写真6 ファイア・アイ代表取締役社長の原田英昭氏

 FireEyeのソリューションは、従来のセキュリティ対策を補完するものとなっており、ウェブ、メール、ファイルの3種類のソリューションにより高度な標的型攻撃に対応する。この3種類の「マルチベクター防御」に加え、インバウンドで未発見の脆弱性の検知、トロイの木馬が外部と通信しようとすると遮断、休止しているマルウェアを検疫するなどの「マルチステージ攻撃防御」を備えているとした。

 日本法人の代表取締役社長である原田英昭氏は、「基本的な戦略は従来と変わらない。しかし、日本市場は期待されており、今後は大阪にも支店を作るなど注力していく」と説明する。

写真7 ファイア・アイのシニアセキュリティエンジニアを務める小澤嘉尚氏

 原田氏は「販売方式も100%代理店経由を継承し、一次代理店であるマクニカネットワークスとの協力を深める。NECやSCSKと組んで運用サービスも提供しており、今後さらに展開していきたい」と今後の見通しを語る。

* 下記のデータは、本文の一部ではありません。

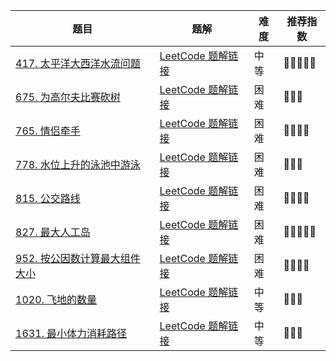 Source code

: | 题目                                                         | 题解                                                         | 难度 | 推荐指数 |
| ------------------------------------------------------------ | ------------------------------------------------------------ | ---- | -------- |
| [417. 太平洋大西洋水流问题](https://leetcode-cn.com/problems/pacific-atlantic-water-flow/) | [LeetCode 题解链接](https://leetcode-cn.com/problems/pacific-atlantic-water-flow/solution/by-ac_oier-do7d/) | 中等 | 🤩🤩🤩🤩🤩    |
| [675. 为高尔夫比赛砍树](https://leetcode.cn/problems/cut-off-trees-for-golf-event/) | [LeetCode 题解链接](https://leetcode.cn/problems/cut-off-trees-for-golf-event/solution/by-ac_oier-ksth/) | 困难 | 🤩🤩🤩      |
| [765. 情侣牵手](https://leetcode-cn.com/problems/couples-holding-hands/) | [LeetCode 题解链接](https://leetcode-cn.com/problems/couples-holding-hands/solution/liang-chong-100-de-jie-fa-bing-cha-ji-ta-26a6/) | 困难 | 🤩🤩🤩🤩     |
| [778. 水位上升的泳池中游泳](https://leetcode-cn.com/problems/swim-in-rising-water/) | [LeetCode 题解链接](https://leetcode-cn.com/problems/swim-in-rising-water/solution/gong-shui-san-xie-yi-ti-shuang-jie-krusk-7c6o/) | 困难 | 🤩🤩🤩      |
| [815. 公交路线](https://leetcode-cn.com/problems/bus-routes/) | [LeetCode 题解链接](https://leetcode-cn.com/problems/bus-routes/solution/gong-shui-san-xie-yi-ti-shuang-jie-po-su-1roh/) | 困难 | 🤩🤩🤩🤩     |
| [827. 最大人工岛](https://leetcode.cn/problems/making-a-large-island/) | [LeetCode 题解链接](https://leetcode.cn/problems/making-a-large-island/solution/by-ac_oier-1kmp/) | 困难 | 🤩🤩🤩🤩🤩    |
| [952. 按公因数计算最大组件大小](https://leetcode.cn/problems/largest-component-size-by-common-factor/) | [LeetCode 题解链接](https://leetcode.cn/problems/largest-component-size-by-common-factor/solution/by-ac_oier-mw04/) | 困难 | 🤩🤩🤩🤩     |
| [1020. 飞地的数量](https://leetcode-cn.com/problems/number-of-enclaves/) | [LeetCode 题解链接](https://leetcode-cn.com/problems/number-of-enclaves/solution/gong-shui-san-xie-bing-cha-ji-dfs-yun-yo-oyh1/) | 中等 | 🤩🤩🤩      |
| [1631. 最小体力消耗路径](https://leetcode-cn.com/problems/path-with-minimum-effort/) | [LeetCode 题解链接](https://leetcode-cn.com/problems/path-with-minimum-effort/solution/fan-zheng-fa-zheng-ming-si-lu-de-he-fa-x-ohby/) | 中等 | 🤩🤩🤩      |


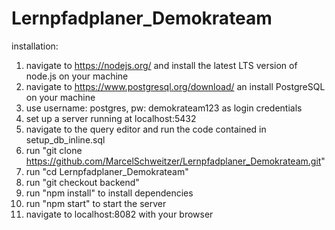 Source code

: # Lernpfadplaner_Demokrateam

installation:

1) navigate to https://nodejs.org/ and install the latest LTS version of node.js on your machine
2) navigate to https://www.postgresql.org/download/ an install PostgreSQL on your machine
3) use username: postgres, pw: demokrateam123 as login credentials
4) set up a server running at localhost:5432
5) navigate to the query editor and run the code contained in setup_db_inline.sql
6) run "git clone https://github.com/MarcelSchweitzer/Lernpfadplaner_Demokrateam.git"
7) run "cd Lernpfadplaner_Demokrateam"
8) run "git checkout backend"
9) run "npm install" to install dependencies
10) run "npm start" to start the server
11) navigate to localhost:8082 with your browser
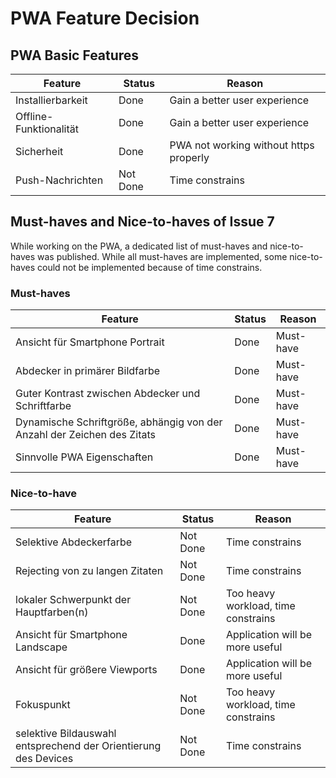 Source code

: # PWA Feature Decision
## PWA Basic Features
| **Feature**                          | **Status** | **Reason**                             |
|--------------------------------------|------------|----------------------------------------|
| Installierbarkeit                    | Done       | Gain a better user experience          |
| Offline-Funktionalität               | Done       | Gain a better user experience          |
| Sicherheit                           | Done       | PWA not working without https properly |
| Push-Nachrichten                     | Not Done   | Time constrains                        |

## Must-haves and Nice-to-haves of Issue 7
While working on the PWA, a dedicated list of must-haves and nice-to-haves was published. 
While all must-haves are implemented, some nice-to-haves could not be implemented because of time constrains.

### Must-haves
| **Feature**                                                             | **Status** | **Reason** |
|-------------------------------------------------------------------------|------------|------------|
| Ansicht für Smartphone Portrait                                         | Done       | Must-have  |
| Abdecker in primärer Bildfarbe                                          | Done       | Must-have  |
| Guter Kontrast zwischen Abdecker und Schriftfarbe                       | Done       | Must-have  |
| Dynamische Schriftgröße, abhängig von der Anzahl der Zeichen des Zitats | Done       | Must-have  |
| Sinnvolle PWA Eigenschaften                                             | Done       | Must-have  |

### Nice-to-have
| **Feature**                                                     | **Status** | **Reason**                                                       |
|-----------------------------------------------------------------|------------|------------------------------------------------------------------|
| Selektive Abdeckerfarbe                                         | Not Done   | Time constrains                                                  |
| Rejecting von zu langen Zitaten                                 | Not Done   | Time constrains                                                  |
| lokaler Schwerpunkt der Hauptfarben(n)                          | Not Done   | Too heavy workload, time constrains                              |
| Ansicht für Smartphone Landscape                                | Done       | Application will be more useful                                  |
| Ansicht für größere Viewports                                   | Done       | Application will be more useful                                  |
| Fokuspunkt                                                      | Not Done   | Too heavy workload, time constrains                              |
| selektive Bildauswahl entsprechend der Orientierung des Devices | Not Done   | Time constrains                                                  |
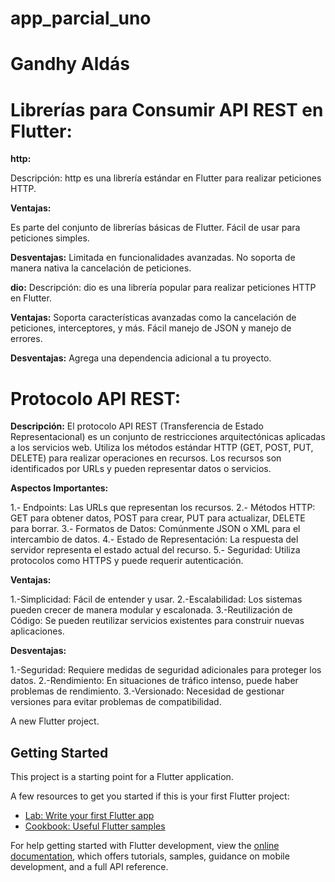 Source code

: # app_parcial_uno

# Gandhy Aldás

# Librerías para Consumir API REST en Flutter:

**http:**

Descripción: http es una librería estándar en Flutter para realizar peticiones HTTP.

**Ventajas:**

Es parte del conjunto de librerías básicas de Flutter.
Fácil de usar para peticiones simples.

**Desventajas:**
Limitada en funcionalidades avanzadas.
No soporta de manera nativa la cancelación de peticiones.

**dio:**
Descripción: dio es una librería popular para realizar peticiones HTTP en Flutter.

**Ventajas:**
Soporta características avanzadas como la cancelación de peticiones, interceptores, y más.
Fácil manejo de JSON y manejo de errores.

**Desventajas:**
Agrega una dependencia adicional a tu proyecto.

# Protocolo API REST:
**Descripción:**
El protocolo API REST (Transferencia de Estado Representacional) es un conjunto de restricciones arquitectónicas aplicadas a los servicios web. Utiliza los métodos estándar HTTP (GET, POST, PUT, DELETE) para realizar operaciones en recursos. Los recursos son identificados por URLs y pueden representar datos o servicios.

**Aspectos Importantes:**

1.- Endpoints: Las URLs que representan los recursos.
2.- Métodos HTTP: GET para obtener datos, POST para crear, PUT para actualizar, DELETE para borrar.
3.- Formatos de Datos: Comúnmente JSON o XML para el intercambio de datos.
4.- Estado de Representación: La respuesta del servidor representa el estado actual del recurso.
5.- Seguridad: Utiliza protocolos como HTTPS y puede requerir autenticación.

**Ventajas:**

1.-Simplicidad: Fácil de entender y usar.
2.-Escalabilidad: Los sistemas pueden crecer de manera modular y escalonada.
3.-Reutilización de Código: Se pueden reutilizar servicios existentes para construir nuevas aplicaciones.

**Desventajas:**

1.-Seguridad: Requiere medidas de seguridad adicionales para proteger los datos.
2.-Rendimiento: En situaciones de tráfico intenso, puede haber problemas de rendimiento.
3.-Versionado: Necesidad de gestionar versiones para evitar problemas de compatibilidad.



A new Flutter project.

## Getting Started

This project is a starting point for a Flutter application.

A few resources to get you started if this is your first Flutter project:

- [Lab: Write your first Flutter app](https://docs.flutter.dev/get-started/codelab)
- [Cookbook: Useful Flutter samples](https://docs.flutter.dev/cookbook)

For help getting started with Flutter development, view the
[online documentation](https://docs.flutter.dev/), which offers tutorials,
samples, guidance on mobile development, and a full API reference.
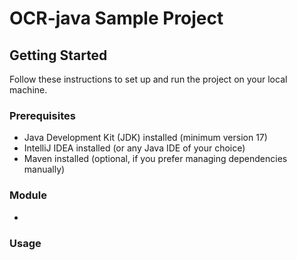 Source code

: # OCR-java Sample Project

## Getting Started

Follow these instructions to set up and run the project on your local machine.

### Prerequisites

- Java Development Kit (JDK) installed (minimum version 17)
- IntelliJ IDEA installed (or any Java IDE of your choice)
- Maven installed (optional, if you prefer managing dependencies manually)

### Module

- 

### Usage


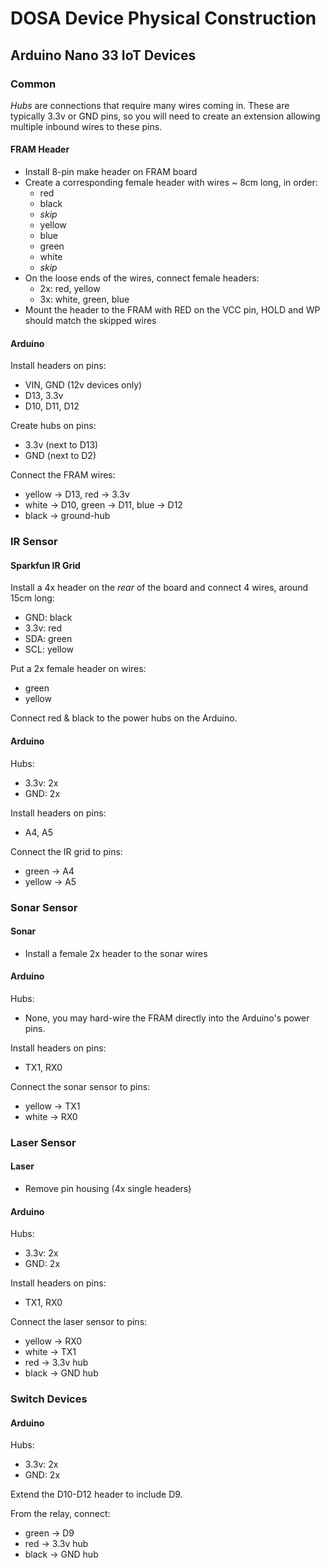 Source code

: DOSA Device Physical Construction
=================================

Arduino Nano 33 IoT Devices
---------------------------
### Common
*Hubs* are connections that require many wires coming in. These are typically 3.3v or GND pins, so you will need 
to create an extension allowing multiple inbound wires to these pins.

#### FRAM Header
* Install 8-pin make header on FRAM board
* Create a corresponding female header with wires ~ 8cm long, in order:
  * red
  * black
  * _skip_
  * yellow
  * blue
  * green
  * white
  * _skip_
* On the loose ends of the wires, connect female headers:
  * 2x: red, yellow
  * 3x: white, green, blue
* Mount the header to the FRAM with RED on the VCC pin, HOLD and WP should match the skipped wires

#### Arduino
Install headers on pins:
* VIN, GND (12v devices only)
* D13, 3.3v
* D10, D11, D12

Create hubs on pins:
* 3.3v (next to D13)
* GND (next to D2)

Connect the FRAM wires:
* yellow -> D13, red -> 3.3v
* white -> D10, green -> D11, blue -> D12
* black -> ground-hub
  
  
### IR Sensor
#### Sparkfun IR Grid
Install a 4x header on the _rear_ of the board and connect 4 wires, around 15cm long:
* GND: black
* 3.3v: red
* SDA: green
* SCL: yellow

Put a 2x female header on wires:
* green
* yellow

Connect red & black to the power hubs on the Arduino.

#### Arduino
Hubs:
* 3.3v: 2x
* GND: 2x

Install headers on pins:
  * A4, A5

Connect the IR grid to pins:
* green -> A4
* yellow -> A5
  
### Sonar Sensor
#### Sonar
* Install a female 2x header to the sonar wires

#### Arduino
Hubs:
* None, you may hard-wire the FRAM directly into the Arduino's power pins.

Install headers on pins:
* TX1, RX0

Connect the sonar sensor to pins:
  * yellow -> TX1
  * white -> RX0

### Laser Sensor
#### Laser
* Remove pin housing (4x single headers)

#### Arduino
Hubs:
* 3.3v: 2x
* GND: 2x

Install headers on pins:
* TX1, RX0

Connect the laser sensor to pins:
  * yellow -> RX0
  * white -> TX1
  * red -> 3.3v hub
  * black -> GND hub

### Switch Devices
#### Arduino
Hubs:
* 3.3v: 2x
* GND: 2x

Extend the D10-D12 header to include D9. 

From the relay, connect:
* green -> D9
* red -> 3.3v hub
* black -> GND hub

日本法人の設立にあわせ、テクニカルサポートの強化や日本市場に適した製品開発、日本語版サイトのオープン、マニュアルなどの日本語化なども進めていく構えだ。

 同社シニアセキュリティエンジニアである小澤嘉尚氏はマルウェア「Flamer/sKyWIper」の概要を説明した。

  • Flamerは複数の感染経路と数段階で被害をもたらす

 Flamerは多目的スパイ活動ツールであり、高度な潜入技術と複数の窃盗メカニズムを搭載するなど、これまで報告されているサーバ攻撃ツールの中でも最も高度なツールのひとつだという。イランやイスラエル、パレスチナ、スーダン、シリア、レバノン、サウジアラビア、エジプトで感染が確認されており、Windowsのセキュリティホールを狙う。

 この攻撃に対しても、FireEyeのマルチベクター防御とマルチステージ攻撃防御で対応できるという。